━━━ Entries supplied

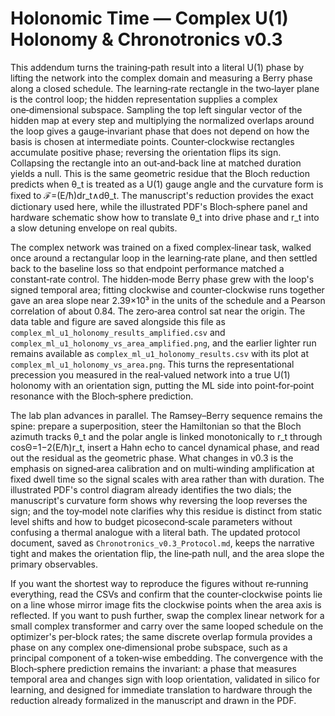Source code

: # Holonomic Time — Complex U(1) Holonomy & Chronotronics v0.3

This addendum turns the training‑path result into a literal U(1) phase by lifting the network into the complex domain and measuring a Berry phase along a closed schedule. The learning‑rate rectangle in the two‑layer plane is the control loop; the hidden representation supplies a complex one‑dimensional subspace. Sampling the top left singular vector of the hidden map at every step and multiplying the normalized overlaps around the loop gives a gauge‑invariant phase that does not depend on how the basis is chosen at intermediate points. Counter‑clockwise rectangles accumulate positive phase; reversing the orientation flips its sign. Collapsing the rectangle into an out‑and‑back line at matched duration yields a null. This is the same geometric residue that the Bloch reduction predicts when θ_t is treated as a U(1) gauge angle and the curvature form is fixed to ℱ=(E/ħ)dr_t∧dθ_t. The manuscript's reduction provides the exact dictionary used here, while the illustrated PDF's Bloch‑sphere panel and hardware schematic show how to translate θ_t into drive phase and r_t into a slow detuning envelope on real qubits.

The complex network was trained on a fixed complex‑linear task, walked once around a rectangular loop in the learning‑rate plane, and then settled back to the baseline loss so that endpoint performance matched a constant‑rate control. The hidden‑mode Berry phase grew with the loop's signed temporal area; fitting clockwise and counter‑clockwise runs together gave an area slope near 2.39×10³ in the units of the schedule and a Pearson correlation of about 0.84. The zero‑area control sat near the origin. The data table and figure are saved alongside this file as `complex_ml_u1_holonomy_results_amplified.csv` and `complex_ml_u1_holonomy_vs_area_amplified.png`, and the earlier lighter run remains available as `complex_ml_u1_holonomy_results.csv` with its plot at `complex_ml_u1_holonomy_vs_area.png`. This turns the representational precession you measured in the real‑valued network into a true U(1) holonomy with an orientation sign, putting the ML side into point‑for‑point resonance with the Bloch‑sphere prediction.

The lab plan advances in parallel. The Ramsey–Berry sequence remains the spine: prepare a superposition, steer the Hamiltonian so that the Bloch azimuth tracks θ_t and the polar angle is linked monotonically to r_t through cosΘ=1−2(E/ħ)r_t, insert a Hahn echo to cancel dynamical phase, and read out the residual as the geometric phase. What changes in v0.3 is the emphasis on signed‑area calibration and on multi‑winding amplification at fixed dwell time so the signal scales with area rather than with duration. The illustrated PDF's control diagram already identifies the two dials; the manuscript's curvature form shows why reversing the loop reverses the sign; and the toy‑model note clarifies why this residue is distinct from static level shifts and how to budget picosecond‑scale parameters without confusing a thermal analogue with a literal bath. The updated protocol document, saved as `Chronotronics_v0.3_Protocol.md`, keeps the narrative tight and makes the orientation flip, the line‑path null, and the area slope the primary observables.

If you want the shortest way to reproduce the figures without re‑running everything, read the CSVs and confirm that the counter‑clockwise points lie on a line whose mirror image fits the clockwise points when the area axis is reflected. If you want to push further, swap the complex linear network for a small complex transformer and carry over the same looped schedule on the optimizer's per‑block rates; the same discrete overlap formula provides a phase on any complex one‑dimensional probe subspace, such as a principal component of a token‑wise embedding. The convergence with the Bloch‑sphere prediction remains the invariant: a phase that measures temporal area and changes sign with loop orientation, validated in silico for learning, and designed for immediate translation to hardware through the reduction already formalized in the manuscript and drawn in the PDF.
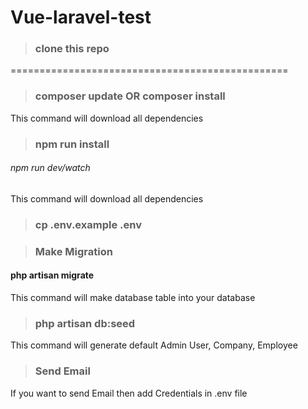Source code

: # Vue-laravel-test

> ### clone this repo
================================================


> ### composer update OR composer install
This command will download all dependencies

> ### npm run install
###### npm run dev/watch
This command will download all dependencies


> ### cp .env.example .env

> ### Make Migration
#### php artisan migrate
This command will make database table into your database

> ### php artisan db:seed
This command will generate default Admin User, Company, Employee

> ### Send Email
If you want to send Email then add Credentials in .env file 
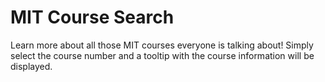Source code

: MIT Course Search
========================

Learn more about all those MIT courses everyone is talking about! Simply select the course number and a tooltip with the course information will be displayed.
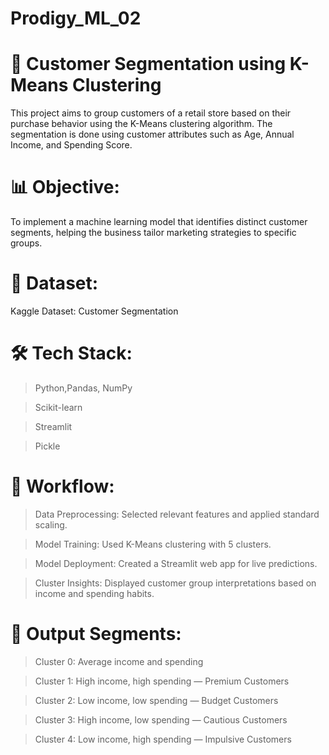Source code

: # Prodigy_ML_02

# 🧠 Customer Segmentation using K-Means Clustering
This project aims to group customers of a retail store based on their purchase behavior using the K-Means clustering algorithm. The segmentation is done using customer attributes such as Age, Annual Income, and Spending Score.

# 📊 Objective:
To implement a machine learning model that identifies distinct customer segments, helping the business tailor marketing strategies to specific groups.

# 📁 Dataset:
Kaggle Dataset: Customer Segmentation

# 🛠️ Tech Stack:

>Python,Pandas, NumPy

>Scikit-learn 

>Streamlit 

>Pickle 

# 🔄 Workflow:

>Data Preprocessing: Selected relevant features and applied standard scaling.

>Model Training: Used K-Means clustering with 5 clusters.

>Model Deployment: Created a Streamlit web app for live predictions.

>Cluster Insights: Displayed customer group interpretations based on income and spending habits.

# 🎯 Output Segments:

>Cluster 0: Average income and spending

>Cluster 1: High income, high spending — Premium Customers

>Cluster 2: Low income, low spending — Budget Customers

>Cluster 3: High income, low spending — Cautious Customers

>Cluster 4: Low income, high spending — Impulsive Customers
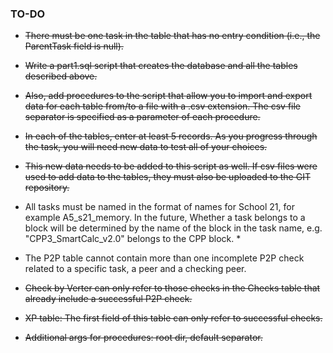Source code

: ### TO-DO
- ~~There must be one task in the table that has no entry condition (i.e., the ParentTask field is null).~~

- ~~Write a part1.sql script that creates the database and all the tables described above.~~

- ~~Also, add procedures to the script that allow you to import and export data for each table from/to a file with a .csv extension. 
The csv file separator is specified as a parameter of each procedure.~~

- ~~In each of the tables, enter at least 5 records.
As you progress through the task, you will need new data to test all of your choices.~~

- ~~This new data needs to be added to this script as well.
If csv files were used to add data to the tables, they must also be uploaded to the GIT repository.~~

- All tasks must be named in the format of names for School 21, for example A5_s21_memory. 
In the future, Whether a task belongs to a block will be determined by the name of the block in the task name, e.g. "CPP3_SmartCalc_v2.0" belongs to the CPP block. *

- The P2P table cannot contain more than one incomplete P2P check related to a specific task, a peer and a checking peer. 

- ~~Сheck by Verter can only refer to those checks in the Checks table that already include a successful P2P check.~~

- ~~XP table: The first field of this table can only refer to successful checks.~~

- ~~Additional args for procedures: root dir, default separator.~~
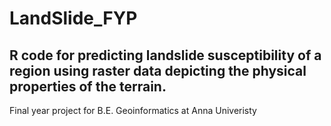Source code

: # LandSlide_FYP
## R code for predicting landslide susceptibility of a region using raster data depicting the physical properties of the terrain.
Final year project for B.E. Geoinformatics at Anna Univeristy
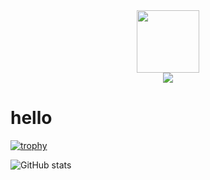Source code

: <div id="header" align="center">
  <img src="https://media.giphy.com/media/xTk9ZOk8WmSKQpFg1W/giphy.gif" width="100"/>
</div>

<div id="header" align="center">
<img src="https://komarev.com/ghpvc/?username=m4vm&style=flat-square&color=blue" />
</div>

<h1>
  hello
</h1>

[![trophy](https://github-profile-trophy.vercel.app/?username=m4vm&theme=onedark)](https://github.com/ryo-ma/github-profile-trophy)

![GitHub stats](https://github-readme-stats.vercel.app/api?username=m4vm&show_icons=true&theme=dark)
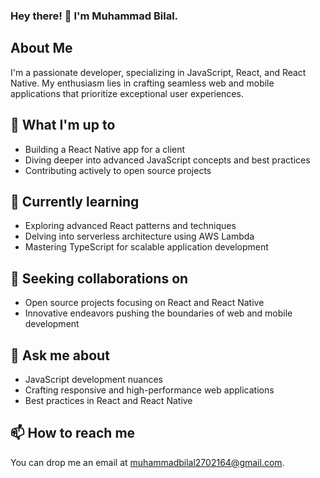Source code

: ### Hey there! 👋 I'm Muhammad Bilal.

<!--
**001mbilal/001mbilal** is a ✨ _special_ ✨ repository because its `README.md` (this file) appears on your GitHub profile.
-->

## About Me

I'm a passionate developer, specializing in JavaScript, React, and React Native. My enthusiasm lies in crafting seamless web and mobile applications that prioritize exceptional user experiences.

## 🔭 What I'm up to

- Building a React Native app for a client
- Diving deeper into advanced JavaScript concepts and best practices
- Contributing actively to open source projects

## 🌱 Currently learning

- Exploring advanced React patterns and techniques
- Delving into serverless architecture using AWS Lambda
- Mastering TypeScript for scalable application development

## 👯 Seeking collaborations on

- Open source projects focusing on React and React Native
- Innovative endeavors pushing the boundaries of web and mobile development

## 💬 Ask me about

- JavaScript development nuances
- Crafting responsive and high-performance web applications
- Best practices in React and React Native

## 📫 How to reach me

You can drop me an email at [muhammadbilal2702164@gmail.com](mailto:muhammadbilal2702164@gmail.com).

<!-- Consider adding any additional information or personal touch you'd like here! -->
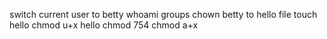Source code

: switch current user to betty
whoami
groups
chown betty to hello file
touch hello
chmod u+x hello
chmod 754
chmod a+x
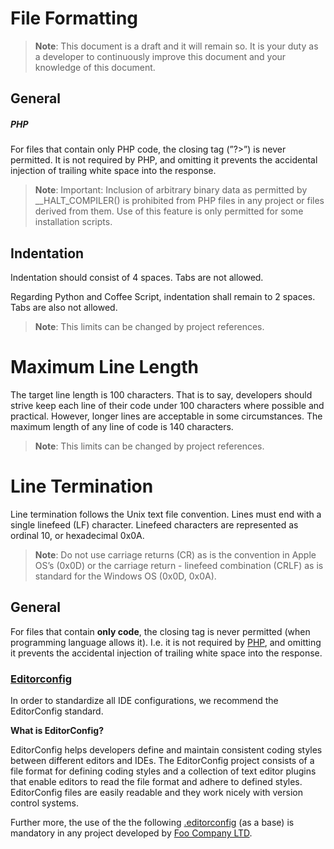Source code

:# File Formatting

> **Note**: This document is a draft and it will remain so. It is your duty as a developer to continuously
improve this document and your knowledge of this document.

## General

<!-- --lang-ex -->

##### PHP

For files that contain only PHP code, the closing tag (”?>”) is never permitted. It is not required by PHP, and omitting
it prevents the accidental injection of trailing white space into the response.

> **Note**: Important: Inclusion of arbitrary binary data as permitted by \__HALT_COMPILER() is prohibited from PHP
files in any project or files derived from them. Use of this feature is only permitted for some installation scripts.

<!-- --lang-ex-end -->

## Indentation

Indentation should consist of 4 spaces. Tabs are not allowed.

Regarding Python and Coffee Script, indentation shall remain to 2 spaces. Tabs are also not allowed.

> **Note**: This limits can be changed by project references.

# Maximum Line Length

The target line length is 100 characters. That is to say, developers should strive keep each line of their code under 100
characters where possible and practical. However, longer lines are acceptable in some circumstances. The maximum length
of any line of code is 140 characters.

> **Note**: This limits can be changed by project references.

# Line Termination

Line termination follows the Unix text file convention. Lines must end with a single linefeed (LF) character. Linefeed
characters are represented as ordinal 10, or hexadecimal 0x0A.

> **Note**: Do not use carriage returns (CR) as is the convention in Apple OS’s (0x0D) or the carriage return - linefeed
combination (CRLF) as is standard for the Windows OS (0x0D, 0x0A).

## General

For files that contain **only code**, the closing tag is never permitted (when programming language allows it). I.e. it
is not required by [PHP](http://php.net/), and omitting it prevents the accidental injection of trailing white space
into the response.

### [Editorconfig](http://editorconfig.org/)

In order to standardize all IDE configurations, we recommend the EditorConfig standard.

**What is EditorConfig?**

EditorConfig helps developers define and maintain consistent coding styles between different editors and IDEs.
The EditorConfig project consists of a file format for defining coding styles and a collection of text editor
plugins that enable editors to read the file format and adhere to defined styles. EditorConfig files are easily
readable and they work nicely with version control systems.

Further more, the use of the the following [.editorconfig](/.editorconfig) (as a base) is mandatory in any project
developed by [Foo Company LTD](http://company.foo/).
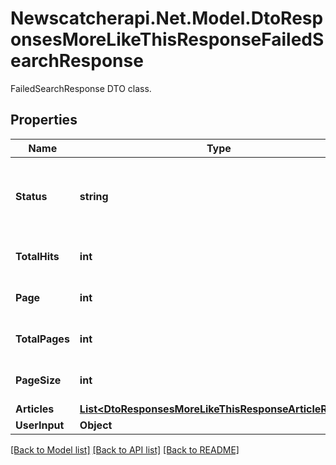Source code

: # Newscatcherapi.Net.Model.DtoResponsesMoreLikeThisResponseFailedSearchResponse
FailedSearchResponse DTO class.

## Properties

Name | Type | Description | Notes
------------ | ------------- | ------------- | -------------
**Status** | **string** |  | [optional] [default to "No Matches for your search"]
**TotalHits** | **int** |  | [optional] [default to 0]
**Page** | **int** |  | [optional] [default to 0]
**TotalPages** | **int** |  | [optional] [default to 0]
**PageSize** | **int** |  | [optional] [default to 0]
**Articles** | [**List&lt;DtoResponsesMoreLikeThisResponseArticleResult&gt;**](DtoResponsesMoreLikeThisResponseArticleResult.md) |  | [optional] 
**UserInput** | **Object** |  | 

[[Back to Model list]](../README.md#documentation-for-models) [[Back to API list]](../README.md#documentation-for-api-endpoints) [[Back to README]](../README.md)

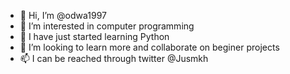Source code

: - 👋 Hi, I’m @odwa1997
- 👀 I’m interested in computer programming
- 🌱 I have just started learning Python
- 💞️ I’m looking to learn more and collaborate on beginer projects
- 📫 I can be reached through twitter @Jusmkh

<!---
odwa1997/odwa1997 is a ✨ special ✨ repository because its `README.md` (this file) appears on your GitHub profile.
You can click the Preview link to take a look at your changes.
--->
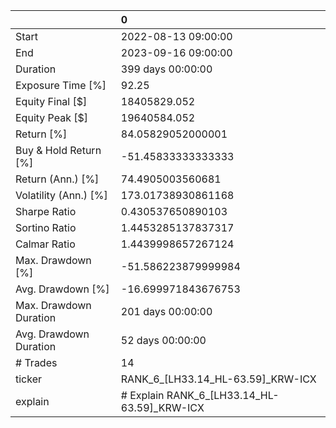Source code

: |                        | 0                                           |
|:-----------------------|:--------------------------------------------|
| Start                  | 2022-08-13 09:00:00                         |
| End                    | 2023-09-16 09:00:00                         |
| Duration               | 399 days 00:00:00                           |
| Exposure Time [%]      | 92.25                                       |
| Equity Final [$]       | 18405829.052                                |
| Equity Peak [$]        | 19640584.052                                |
| Return [%]             | 84.05829052000001                           |
| Buy & Hold Return [%]  | -51.45833333333333                          |
| Return (Ann.) [%]      | 74.4905003560681                            |
| Volatility (Ann.) [%]  | 173.01738930861168                          |
| Sharpe Ratio           | 0.430537650890103                           |
| Sortino Ratio          | 1.4453285137837317                          |
| Calmar Ratio           | 1.4439998657267124                          |
| Max. Drawdown [%]      | -51.586223879999984                         |
| Avg. Drawdown [%]      | -16.699971843676753                         |
| Max. Drawdown Duration | 201 days 00:00:00                           |
| Avg. Drawdown Duration | 52 days 00:00:00                            |
| # Trades               | 14                                          |
| ticker                 | RANK_6_[LH33.14_HL-63.59]_KRW-ICX           |
| explain                | # Explain RANK_6_[LH33.14_HL-63.59]_KRW-ICX |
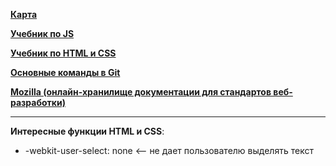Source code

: <a href='https://miro.com/app/board/uXjVNGw7Jv8=/?share_link_id=860861096273' target="_blank">**Карта**</a>

<a href='https://learn.javascript.ru/' target="_blank">**Учебник по JS**</a>

<a href='https://metanit.com/web/html5/' target="_blank">**Учебник по HTML и CSS**</a>

<a href='https://img2.teletype.in/files/12/b2/12b2643b-14bf-447e-9e46-585a00374999.jpeg' target="_blank">**Основные команды в Git**</a>

<a href='https://developer.mozilla.org/ru/docs/Learn/CSS' target="_blank">**Mozilla (онлайн-хранилище документации для стандартов веб-разработки)**</a>

---

**Интересные функции HTML и CSS**:
  - -webkit-user-select: none <-- не дает пользователю выделять текст
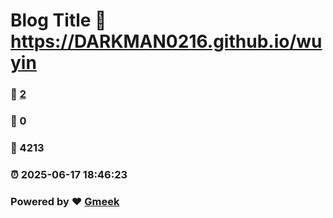 # Blog Title :link: https://DARKMAN0216.github.io/wuyin 
### :page_facing_up: [2](https://DARKMAN0216.github.io/wuyin/tag.html) 
### :speech_balloon: 0 
### :hibiscus: 4213 
### :alarm_clock: 2025-06-17 18:46:23 
### Powered by :heart: [Gmeek](https://github.com/Meekdai/Gmeek)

━━━━━━

**Task directions:**
Beginning with the line holding "### Send Email" in the material above, restate word for word each line through the line holding "As you progress", and exclude pictures.

**Reply:**
> ### Send Email
If you want to send Email then add Credentials in .env file 
Source code

: MIT Course Search
========================

Learn more about all those MIT courses everyone is talking about! Simply select the course number and a tooltip with the course information will be displayed.
Source code

: # Prodigy_ML_02

# 🧠 Customer Segmentation using K-Means Clustering
This project aims to group customers of a retail store based on their purchase behavior using the K-Means clustering algorithm. The segmentation is done using customer attributes such as Age, Annual Income, and Spending Score.

# 📊 Objective:
To implement a machine learning model that identifies distinct customer segments, helping the business tailor marketing strategies to specific groups.

# 📁 Dataset:
Kaggle Dataset: Customer Segmentation

# 🛠️ Tech Stack:

>Python,Pandas, NumPy

>Scikit-learn 

>Streamlit 

>Pickle 

# 🔄 Workflow:

>Data Preprocessing: Selected relevant features and applied standard scaling.

>Model Training: Used K-Means clustering with 5 clusters.

>Model Deployment: Created a Streamlit web app for live predictions.

>Cluster Insights: Displayed customer group interpretations based on income and spending habits.

# 🎯 Output Segments:

>Cluster 0: Average income and spending

>Cluster 1: High income, high spending — Premium Customers

>Cluster 2: Low income, low spending — Budget Customers

>Cluster 3: High income, low spending — Cautious Customers

>Cluster 4: Low income, high spending — Impulsive Customers
Source code

: ### TO-DO
- ~~There must be one task in the table that has no entry condition (i.e., the ParentTask field is null).~~

- ~~Write a part1.sql script that creates the database and all the tables described above.~~

- ~~Also, add procedures to the script that allow you to import and export data for each table from/to a file with a .csv extension. 
The csv file separator is specified as a parameter of each procedure.~~

- ~~In each of the tables, enter at least 5 records.
As you progress through the task, you will need new data to test all of your choices.~~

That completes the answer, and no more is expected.